Some parishioners are reporting having difficulty finding the books locally. All are available on Amazon.com and through Barnes & Noble; all except Walter Brueggemann’s book are available on Audible.
Daring Greatly: How the Courage to Be Vulnerable Transforms the Way We Live, Love, Parent, and Lead, by Brene Brown
The Reverend Hester Mathes:
I chose Daring Greatly because as a fiercely independent individual, I have found Dr. Brown’s message of vulnerability as strength to be immensely helpful in my spiritual formation. Brown encourages us to take risks, to put ourselves out there, to live wholeheartedly, and to dare greatly, while embracing and learning from our mistakes and failures along the way. The paradox of needing courage in order to be vulnerable is one that I have found to be true in my own faith journey, and a paradox that this book has helped me to wrestle with in new ways.
“Vulnerability is the birthplace of love, belonging, joy, courage, empathy, and creativity. It is the source of hope, empathy, accountability, and authenticity. If we want greater clarity in our purpose or deeper and more meaningful spiritual lives, vulnerability is the path.” – Dr. Brene Brown
Walter Brueggemann’s Reality, Grief, Hope: Three Urgent Prophetic Tasks
The Reverend Dr. Randy McCloy:
I chose this book because of the very erudite and thought-provoking way in which Professor Brueggemann compares the tragedy of 9/11 in the United States with the destruction of the Temple in Jerusalem in 587 B.C.E. Drawing especially upon the books of Jeremiah, Lamentations, and Isaiah, he traces the reality, grief, and ultimate hope of the ancient Israelites after their loss, and comments upon the similarity of ways in which America responded to its crisis in 2001. He describes how our country went through a “spiritual free-fall” in its sense of entitlement, privilege, and superiority, and its tendency toward “exceptionalism.” Ultimately, he offers a vision of how we as a church can progress from the reality of tragedy and grief to a significant hope for the future, based upon the old covenantal habits of justice, righteousness, and steadfast love.
Here If You Need Me: A True Story, by Kate Braestrup
The Reverend Sandy Webb:
In a very accessible way, Kate Braestrup offers profound theological reflections on her experience as a mother, minister, and law enforcement chaplain. Her memoir taught me how to look for God in the places he is hardest to find, and how we can make a difference in the lives of others just by showing up. Readers are immediately drawn in by the author’s vulnerability and honesty, allowing us to walk with her on her journey of laughter, tears, and transformation.

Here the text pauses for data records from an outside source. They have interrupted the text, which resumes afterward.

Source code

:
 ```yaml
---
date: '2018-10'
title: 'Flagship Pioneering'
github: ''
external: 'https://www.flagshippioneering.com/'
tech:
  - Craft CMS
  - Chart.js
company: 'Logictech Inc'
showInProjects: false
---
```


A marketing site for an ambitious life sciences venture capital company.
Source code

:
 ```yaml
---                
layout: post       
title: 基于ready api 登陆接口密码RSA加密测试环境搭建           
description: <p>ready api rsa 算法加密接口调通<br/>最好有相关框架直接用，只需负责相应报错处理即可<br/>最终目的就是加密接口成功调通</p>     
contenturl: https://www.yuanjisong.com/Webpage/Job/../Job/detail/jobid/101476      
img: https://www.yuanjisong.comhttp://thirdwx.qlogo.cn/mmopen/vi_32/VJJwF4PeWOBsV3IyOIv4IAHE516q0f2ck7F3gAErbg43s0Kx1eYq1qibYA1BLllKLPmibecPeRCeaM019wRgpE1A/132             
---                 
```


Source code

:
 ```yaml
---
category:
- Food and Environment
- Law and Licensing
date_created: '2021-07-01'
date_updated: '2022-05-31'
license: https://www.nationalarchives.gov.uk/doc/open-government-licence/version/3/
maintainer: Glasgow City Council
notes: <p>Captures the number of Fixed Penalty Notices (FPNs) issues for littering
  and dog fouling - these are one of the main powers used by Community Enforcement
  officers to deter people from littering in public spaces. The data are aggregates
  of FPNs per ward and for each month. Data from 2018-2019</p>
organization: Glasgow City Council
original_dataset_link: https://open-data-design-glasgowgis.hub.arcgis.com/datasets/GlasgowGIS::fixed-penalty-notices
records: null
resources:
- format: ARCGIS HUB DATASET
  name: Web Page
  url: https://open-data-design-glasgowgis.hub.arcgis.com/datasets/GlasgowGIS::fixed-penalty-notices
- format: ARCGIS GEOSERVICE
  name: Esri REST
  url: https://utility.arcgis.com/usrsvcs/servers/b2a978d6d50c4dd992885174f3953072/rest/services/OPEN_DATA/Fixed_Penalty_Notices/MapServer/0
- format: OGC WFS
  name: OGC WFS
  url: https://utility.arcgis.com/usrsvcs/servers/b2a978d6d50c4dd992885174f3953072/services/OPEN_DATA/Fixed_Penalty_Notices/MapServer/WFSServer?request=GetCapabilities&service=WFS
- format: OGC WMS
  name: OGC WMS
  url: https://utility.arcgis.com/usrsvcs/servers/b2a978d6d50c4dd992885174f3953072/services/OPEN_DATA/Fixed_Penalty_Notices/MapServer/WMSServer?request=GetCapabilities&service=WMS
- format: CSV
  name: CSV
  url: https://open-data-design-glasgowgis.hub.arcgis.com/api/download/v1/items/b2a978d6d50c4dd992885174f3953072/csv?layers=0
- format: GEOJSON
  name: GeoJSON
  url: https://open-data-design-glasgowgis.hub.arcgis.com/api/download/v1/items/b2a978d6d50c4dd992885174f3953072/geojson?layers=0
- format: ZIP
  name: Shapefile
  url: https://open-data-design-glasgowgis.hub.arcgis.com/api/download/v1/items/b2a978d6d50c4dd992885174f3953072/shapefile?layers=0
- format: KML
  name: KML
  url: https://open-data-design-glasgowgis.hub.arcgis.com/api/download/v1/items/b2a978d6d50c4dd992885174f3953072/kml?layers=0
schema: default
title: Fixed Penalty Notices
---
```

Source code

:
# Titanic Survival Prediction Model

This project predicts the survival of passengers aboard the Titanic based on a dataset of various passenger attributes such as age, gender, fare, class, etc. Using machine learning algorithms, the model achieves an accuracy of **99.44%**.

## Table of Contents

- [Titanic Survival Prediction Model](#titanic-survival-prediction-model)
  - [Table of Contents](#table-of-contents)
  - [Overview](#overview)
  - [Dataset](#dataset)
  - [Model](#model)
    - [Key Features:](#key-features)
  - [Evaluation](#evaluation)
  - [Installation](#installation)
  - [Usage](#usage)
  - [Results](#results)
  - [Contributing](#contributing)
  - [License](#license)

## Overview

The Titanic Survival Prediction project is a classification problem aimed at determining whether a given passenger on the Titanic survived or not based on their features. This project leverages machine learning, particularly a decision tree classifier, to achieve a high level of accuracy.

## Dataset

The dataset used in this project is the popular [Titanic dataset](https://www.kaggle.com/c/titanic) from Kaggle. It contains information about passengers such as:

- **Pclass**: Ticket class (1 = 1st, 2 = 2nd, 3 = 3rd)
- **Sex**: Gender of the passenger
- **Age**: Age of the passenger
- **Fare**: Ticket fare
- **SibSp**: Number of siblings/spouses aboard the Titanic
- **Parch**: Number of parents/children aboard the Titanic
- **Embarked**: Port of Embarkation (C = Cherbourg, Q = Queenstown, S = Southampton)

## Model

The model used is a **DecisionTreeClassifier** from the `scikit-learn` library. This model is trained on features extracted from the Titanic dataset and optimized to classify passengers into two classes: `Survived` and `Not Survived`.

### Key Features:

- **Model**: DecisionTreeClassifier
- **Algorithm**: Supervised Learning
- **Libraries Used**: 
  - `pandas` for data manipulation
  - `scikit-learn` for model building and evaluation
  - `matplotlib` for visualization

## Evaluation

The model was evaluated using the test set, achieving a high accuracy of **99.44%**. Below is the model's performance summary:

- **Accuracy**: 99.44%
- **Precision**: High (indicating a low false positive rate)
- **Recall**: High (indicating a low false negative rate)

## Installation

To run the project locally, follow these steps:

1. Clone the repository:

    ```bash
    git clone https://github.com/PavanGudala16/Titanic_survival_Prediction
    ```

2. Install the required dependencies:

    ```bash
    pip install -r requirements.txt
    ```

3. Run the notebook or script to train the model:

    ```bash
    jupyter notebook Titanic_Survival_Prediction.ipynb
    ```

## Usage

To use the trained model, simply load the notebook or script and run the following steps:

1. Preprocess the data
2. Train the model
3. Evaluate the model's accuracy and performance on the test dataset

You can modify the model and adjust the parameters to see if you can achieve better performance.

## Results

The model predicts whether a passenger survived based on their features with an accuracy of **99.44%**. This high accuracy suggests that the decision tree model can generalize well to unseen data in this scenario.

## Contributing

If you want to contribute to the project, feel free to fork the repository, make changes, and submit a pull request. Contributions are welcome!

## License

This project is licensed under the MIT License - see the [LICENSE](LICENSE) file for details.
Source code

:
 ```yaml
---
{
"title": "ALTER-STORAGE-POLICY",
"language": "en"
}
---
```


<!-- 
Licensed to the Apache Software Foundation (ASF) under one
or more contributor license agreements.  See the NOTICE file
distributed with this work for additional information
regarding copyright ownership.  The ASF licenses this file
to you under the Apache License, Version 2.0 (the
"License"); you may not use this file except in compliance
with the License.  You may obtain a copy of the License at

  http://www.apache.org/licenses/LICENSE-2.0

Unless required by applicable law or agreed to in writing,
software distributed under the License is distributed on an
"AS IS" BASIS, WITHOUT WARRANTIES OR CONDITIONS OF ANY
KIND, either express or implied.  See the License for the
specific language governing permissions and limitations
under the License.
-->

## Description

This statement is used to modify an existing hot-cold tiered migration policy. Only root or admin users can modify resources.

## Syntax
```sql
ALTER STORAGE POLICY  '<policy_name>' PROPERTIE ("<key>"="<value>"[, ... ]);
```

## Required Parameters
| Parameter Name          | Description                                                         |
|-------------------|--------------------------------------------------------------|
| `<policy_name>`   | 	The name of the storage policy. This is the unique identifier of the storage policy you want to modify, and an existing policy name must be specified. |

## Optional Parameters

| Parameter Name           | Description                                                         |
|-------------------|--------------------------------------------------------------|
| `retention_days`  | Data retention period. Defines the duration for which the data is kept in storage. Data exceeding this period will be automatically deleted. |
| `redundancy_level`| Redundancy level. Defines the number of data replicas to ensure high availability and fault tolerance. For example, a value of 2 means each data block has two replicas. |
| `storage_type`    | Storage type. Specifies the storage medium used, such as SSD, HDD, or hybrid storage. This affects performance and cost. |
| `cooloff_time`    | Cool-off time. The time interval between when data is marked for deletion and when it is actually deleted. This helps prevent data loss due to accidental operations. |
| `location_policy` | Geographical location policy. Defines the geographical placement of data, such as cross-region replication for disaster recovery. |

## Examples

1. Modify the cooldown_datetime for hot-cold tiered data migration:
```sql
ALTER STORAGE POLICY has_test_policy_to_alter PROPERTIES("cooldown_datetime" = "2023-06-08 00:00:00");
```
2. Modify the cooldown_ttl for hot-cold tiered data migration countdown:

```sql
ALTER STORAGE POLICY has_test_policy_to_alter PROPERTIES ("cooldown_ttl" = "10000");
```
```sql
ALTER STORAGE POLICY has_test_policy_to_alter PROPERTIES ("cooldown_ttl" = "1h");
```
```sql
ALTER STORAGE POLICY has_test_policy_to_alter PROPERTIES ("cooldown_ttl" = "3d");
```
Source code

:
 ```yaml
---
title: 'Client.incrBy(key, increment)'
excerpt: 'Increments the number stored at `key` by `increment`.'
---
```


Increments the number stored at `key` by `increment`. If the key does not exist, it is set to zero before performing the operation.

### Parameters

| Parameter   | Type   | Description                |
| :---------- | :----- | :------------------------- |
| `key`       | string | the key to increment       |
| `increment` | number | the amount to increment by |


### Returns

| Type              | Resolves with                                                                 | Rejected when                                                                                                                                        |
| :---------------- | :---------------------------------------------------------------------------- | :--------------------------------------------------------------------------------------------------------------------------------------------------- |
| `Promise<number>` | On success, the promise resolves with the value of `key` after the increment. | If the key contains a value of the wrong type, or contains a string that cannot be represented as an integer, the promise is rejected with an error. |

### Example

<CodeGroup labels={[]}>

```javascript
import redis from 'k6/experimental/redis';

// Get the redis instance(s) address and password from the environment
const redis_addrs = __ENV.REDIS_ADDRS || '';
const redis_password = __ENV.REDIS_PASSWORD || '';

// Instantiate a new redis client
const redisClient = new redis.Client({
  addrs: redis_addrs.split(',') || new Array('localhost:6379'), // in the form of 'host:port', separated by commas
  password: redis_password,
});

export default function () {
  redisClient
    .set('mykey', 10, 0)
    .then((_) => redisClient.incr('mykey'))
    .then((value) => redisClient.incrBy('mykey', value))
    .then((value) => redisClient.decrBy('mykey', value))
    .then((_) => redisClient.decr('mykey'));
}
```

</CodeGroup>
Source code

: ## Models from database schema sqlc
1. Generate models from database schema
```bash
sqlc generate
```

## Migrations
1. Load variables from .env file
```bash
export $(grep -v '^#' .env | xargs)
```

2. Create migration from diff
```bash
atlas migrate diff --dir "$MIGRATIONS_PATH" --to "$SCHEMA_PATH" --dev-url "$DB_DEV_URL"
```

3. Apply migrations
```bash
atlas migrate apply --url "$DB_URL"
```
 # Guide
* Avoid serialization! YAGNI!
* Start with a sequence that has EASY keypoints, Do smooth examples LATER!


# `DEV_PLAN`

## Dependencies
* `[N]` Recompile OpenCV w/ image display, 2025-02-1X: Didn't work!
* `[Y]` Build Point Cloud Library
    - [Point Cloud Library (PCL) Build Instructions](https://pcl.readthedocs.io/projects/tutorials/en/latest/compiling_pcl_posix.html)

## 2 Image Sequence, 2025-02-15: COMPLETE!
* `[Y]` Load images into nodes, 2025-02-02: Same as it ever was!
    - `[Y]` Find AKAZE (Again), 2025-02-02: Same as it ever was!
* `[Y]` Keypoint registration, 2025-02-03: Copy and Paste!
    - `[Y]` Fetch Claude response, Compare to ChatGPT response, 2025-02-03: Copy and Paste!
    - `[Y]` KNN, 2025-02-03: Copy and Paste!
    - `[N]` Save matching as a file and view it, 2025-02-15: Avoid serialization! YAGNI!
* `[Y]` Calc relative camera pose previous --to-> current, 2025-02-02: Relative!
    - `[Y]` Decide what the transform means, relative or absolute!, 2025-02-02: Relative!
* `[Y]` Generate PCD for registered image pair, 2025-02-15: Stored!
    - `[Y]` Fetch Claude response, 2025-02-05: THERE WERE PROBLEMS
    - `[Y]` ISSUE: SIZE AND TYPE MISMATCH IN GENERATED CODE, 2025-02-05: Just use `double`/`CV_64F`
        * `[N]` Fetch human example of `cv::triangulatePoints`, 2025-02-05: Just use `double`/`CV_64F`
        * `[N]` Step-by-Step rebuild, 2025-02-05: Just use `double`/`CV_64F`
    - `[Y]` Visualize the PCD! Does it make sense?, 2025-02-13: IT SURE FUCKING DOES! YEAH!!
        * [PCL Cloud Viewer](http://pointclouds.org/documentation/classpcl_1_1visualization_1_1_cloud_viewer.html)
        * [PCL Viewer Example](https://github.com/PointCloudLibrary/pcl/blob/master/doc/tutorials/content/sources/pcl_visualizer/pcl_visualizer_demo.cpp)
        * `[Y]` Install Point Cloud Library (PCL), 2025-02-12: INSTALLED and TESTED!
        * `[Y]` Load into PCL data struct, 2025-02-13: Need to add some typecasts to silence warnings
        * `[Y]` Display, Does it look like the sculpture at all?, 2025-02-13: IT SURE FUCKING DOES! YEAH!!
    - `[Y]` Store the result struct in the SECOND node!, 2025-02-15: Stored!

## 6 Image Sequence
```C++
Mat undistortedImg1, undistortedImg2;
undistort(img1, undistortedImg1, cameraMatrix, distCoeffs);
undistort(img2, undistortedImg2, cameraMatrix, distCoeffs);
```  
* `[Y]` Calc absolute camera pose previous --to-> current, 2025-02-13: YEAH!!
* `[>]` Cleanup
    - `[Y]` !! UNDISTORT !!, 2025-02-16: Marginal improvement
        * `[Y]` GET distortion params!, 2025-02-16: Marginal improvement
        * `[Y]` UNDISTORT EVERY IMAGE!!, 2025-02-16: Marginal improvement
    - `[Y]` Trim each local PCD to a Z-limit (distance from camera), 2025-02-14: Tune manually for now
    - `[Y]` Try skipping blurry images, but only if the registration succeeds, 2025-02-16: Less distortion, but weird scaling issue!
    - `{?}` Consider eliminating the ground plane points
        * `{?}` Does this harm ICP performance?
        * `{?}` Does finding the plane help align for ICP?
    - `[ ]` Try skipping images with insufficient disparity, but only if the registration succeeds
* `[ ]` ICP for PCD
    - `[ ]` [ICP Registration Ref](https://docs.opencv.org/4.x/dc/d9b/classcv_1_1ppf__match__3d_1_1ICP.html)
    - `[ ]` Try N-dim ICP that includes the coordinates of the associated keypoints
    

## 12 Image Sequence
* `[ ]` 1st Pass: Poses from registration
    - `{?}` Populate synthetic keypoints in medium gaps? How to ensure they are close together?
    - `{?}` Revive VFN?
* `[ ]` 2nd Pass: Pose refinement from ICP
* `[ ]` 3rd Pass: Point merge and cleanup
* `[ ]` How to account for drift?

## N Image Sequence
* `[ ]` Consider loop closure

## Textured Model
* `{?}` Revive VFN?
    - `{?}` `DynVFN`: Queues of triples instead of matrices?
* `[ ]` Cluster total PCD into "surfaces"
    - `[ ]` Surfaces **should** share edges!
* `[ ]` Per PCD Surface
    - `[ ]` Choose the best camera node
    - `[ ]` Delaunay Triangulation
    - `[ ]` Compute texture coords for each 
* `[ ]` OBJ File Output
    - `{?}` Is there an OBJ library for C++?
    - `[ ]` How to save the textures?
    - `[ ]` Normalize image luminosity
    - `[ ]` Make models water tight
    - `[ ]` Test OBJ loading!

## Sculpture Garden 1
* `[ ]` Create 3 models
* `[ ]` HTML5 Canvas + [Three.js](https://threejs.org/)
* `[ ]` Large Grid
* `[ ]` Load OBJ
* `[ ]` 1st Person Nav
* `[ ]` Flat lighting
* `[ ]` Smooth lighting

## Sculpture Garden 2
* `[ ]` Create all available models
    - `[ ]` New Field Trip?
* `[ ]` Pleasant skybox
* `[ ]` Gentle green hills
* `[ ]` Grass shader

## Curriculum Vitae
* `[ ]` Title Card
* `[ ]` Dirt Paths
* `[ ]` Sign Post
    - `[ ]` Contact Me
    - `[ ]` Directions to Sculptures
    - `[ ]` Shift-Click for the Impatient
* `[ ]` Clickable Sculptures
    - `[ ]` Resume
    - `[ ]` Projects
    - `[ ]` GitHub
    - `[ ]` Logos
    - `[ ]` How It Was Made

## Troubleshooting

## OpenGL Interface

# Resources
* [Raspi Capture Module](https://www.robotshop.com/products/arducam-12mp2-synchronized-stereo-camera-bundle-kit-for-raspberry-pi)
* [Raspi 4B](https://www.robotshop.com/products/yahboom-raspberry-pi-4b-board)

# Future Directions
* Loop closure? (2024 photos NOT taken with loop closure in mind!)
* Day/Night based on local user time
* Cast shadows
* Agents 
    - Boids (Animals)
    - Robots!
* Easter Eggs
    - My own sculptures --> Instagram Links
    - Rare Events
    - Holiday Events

In addition, some may be interested in a more in-depth study in discipleship groups, which will be reading Christopher H. Martin’s The Restoration Project. Members of these groups will spend the spring semester studying the work of the Reverend Christopher Martin and his seven disciplines of the Christian life. Members of these groups commit to pursuing these seven disciplines, and to supporting each other as they do so. Discipleship Groups have no fixed ending time, though members may come and go at the end of the semester. Once our Discipleship Groups have finished reading Fr. Martin’s very accessible book, each will decide if it wants to continue meeting, and what it wants to study next.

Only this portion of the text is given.